Thursday, March 24, 2011

Soli Deo Gloria

The Latin phrase "Soli Deo Gloria" is familiar to all church musicians.  Bach famously wrote it on his manuscripts, and many composers since then have picked up on the habit.  The picture with this post is from Handel, and you can see it has been shortened to SDG.  It can be translated as "To God alone be the glory."

This attitude pervades my own approach to church music.  I've always been uncomfortable with concert series in churches solely as concerts, and even special music during a worship service can veer dangerously toward the feel of a recital.  The purpose of music performed in a church is to glorify God and enhance worship.  Bach himself put it this way: "Music...should have no other end and aim than the glory of God and the recreation of the soul; where this is not kept in mind there is no true music, but only an infernal clamor and ranting."

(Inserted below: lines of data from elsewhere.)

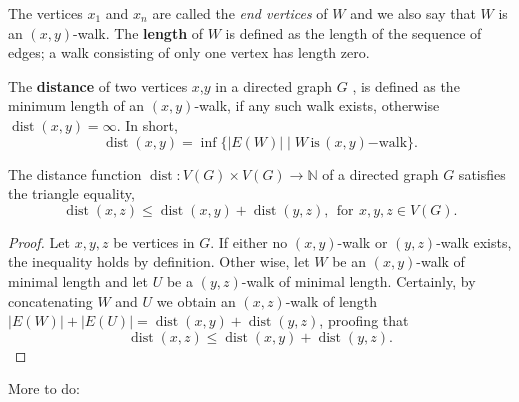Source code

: The vertices $x_1$ and $x_n$ are called the \textit{end vertices} of
$W$ and we also say that $W$ is an $(x,y)$-walk. The \textbf{length}
of $W$ is defined as the length of the sequence of edges; a walk
consisting of only one vertex has length zero. 


\begin{defn}[Distance]
  The \textbf{distance} of two vertices $x$,$y$ in a directed graph
  $G$ , is defined as the minimum length of an
  $(x,y)$-walk, if any such walk exists, otherwise
  $\operatorname{dist}(x,y)=\infty$. In short,
  \[
  \operatorname{dist}(x,y) = \inf \{|E(W)| \mid
  W\,\mathrm{is}\,(x,y)\mathrm{-walk}\}.
  \]
\end{defn}

\begin{proposition}
  The distance function $\operatorname{dist}: V(G) \times V(G) \to
  \mathbb{N}$ of a directed graph $G$ satisfies the triangle equality,
  \[
  \operatorname{dist}(x,z) \le \operatorname{dist}(x,y) +
  \operatorname{dist}(y,z), \:\: \mathrm{for}\:\, x,y,z \in V(G).
  \]
\end{proposition}

\begin{proof}
  Let $x,y,z$ be vertices in $G$. If either no $(x,y)$-walk or
  $(y,z)$-walk exists, the inequality holds by definition. Other wise,
  let $W$ be an $(x,y)$-walk of minimal length and let $U$ be a
  $(y,z)$-walk of minimal length. Certainly, by concatenating $W$ and
  $U$ we obtain an $(x,z)$-walk of length $|E(W)| + |E(U)| =
  \operatorname{dist}(x,y) + \operatorname{dist}(y,z)$, proofing
  that \[ \operatorname{dist}(x,z) \le \operatorname{dist}(x,y) +
  \operatorname{dist}(y,z).
  \]
\end{proof}







More to do:

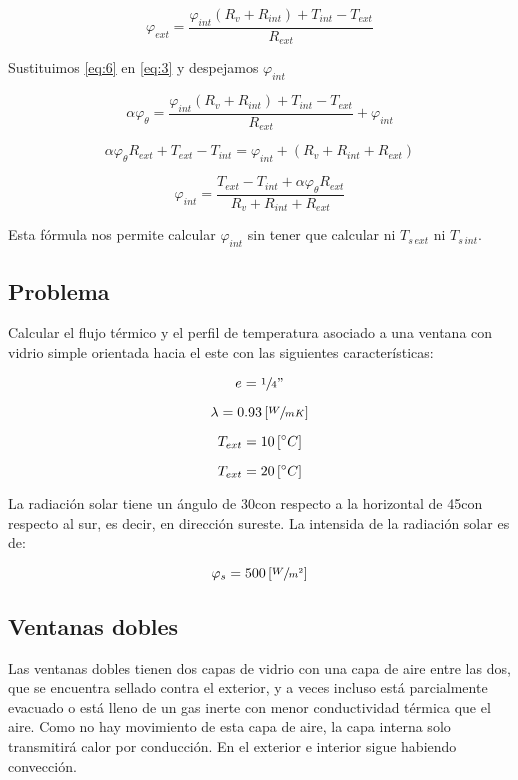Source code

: \documentclass[11pt]{article}
\begin{document}
\begin{equation}\label{eq:6}
    \varphi _{ ext } = \frac{ \varphi _{ int } \left( R_v + R_{ int } \right) + T_{ int } - T_{ ext } }{ R_{ ext } }
\end{equation}

Sustituimos \ref{eq:6} en \ref{eq:3} y despejamos $ \varphi _{ int } $

\[ \alpha \varphi _\theta = \frac{ \varphi _{ int } \left( R_v + R_{ int } \right) + T_{ int } - T_{ ext } }{ R_{ ext } } + \varphi_{ int } \]

\[ \alpha \varphi _ \theta R_{ ext } + T_{ ext } - T_{ int } = \varphi _{ int } + \left( R_v + R_{ int } + R_{ ext } \right) \]

\[  \boxed{ \varphi _{ int } = \frac{ T_{ ext } - T_{ int } + \alpha \varphi _\theta R_{ ext } }{ R_v + R_{ int } + R_{ ext } } } \]

Esta fórmula nos permite calcular $ \varphi _{ int } $ sin tener que calcular ni $ T_{ s \, ext }  $ ni $ T_{ s \, int } $.

\subsection*{Problema}

Calcular el flujo térmico y el perfil de temperatura asociado a una ventana con vidrio simple orientada hacia el este con las siguientes características:

\[ e = \sfrac{1}{4}" \]

\[ \lambda = 0.93 \left[ \sfrac{ W }{ m K } \right] \]

\[ T_{ ext } = 10 \left[ \degree C \right] \]

\[ T_{ ext } = 20 \left[ \degree C \right] \]

La radiación solar tiene un ángulo de 30\degree con respecto a la horizontal de 45\degree con respecto al sur, es decir, en dirección sureste. La intensida de la radiación solar es de:

\[ \varphi _s = 500 \left[ \sfrac{ W }{ m ^2 } \right] \]

\subsection{Ventanas dobles}

Las ventanas dobles tienen dos capas de vidrio con una capa de aire entre las dos, que se encuentra sellado contra el exterior, y a veces incluso está parcialmente evacuado o está lleno de un gas inerte con menor conductividad térmica que el aire. Como no hay movimiento de esta capa de aire, la capa interna solo transmitirá calor por conducción. En el exterior e interior sigue habiendo convección.
\end{document}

This Sunday the Wittenberg Choir will be visiting, and they will be fully incorporated into the structure of a worship service that still includes readings and prayers and communion.  Maintaining the liturgical structure allows us to remember that the beautiful music is not an end in itself, but a symbol, a guidepost pointing in the proper direction.  The only difference between a hymn and an anthem, or between the prelude and the liturgy is the people who are participating directly in the music.  In all cases, the music is to the glory and praise of God.  Soli Deo Gloria.


  1. SDG is also the slogan of Concordia College, and reminds us that not only the music but our very lives should be lived according this creed.

  2. Soli deo Gloria: makes a Cobber heart proud!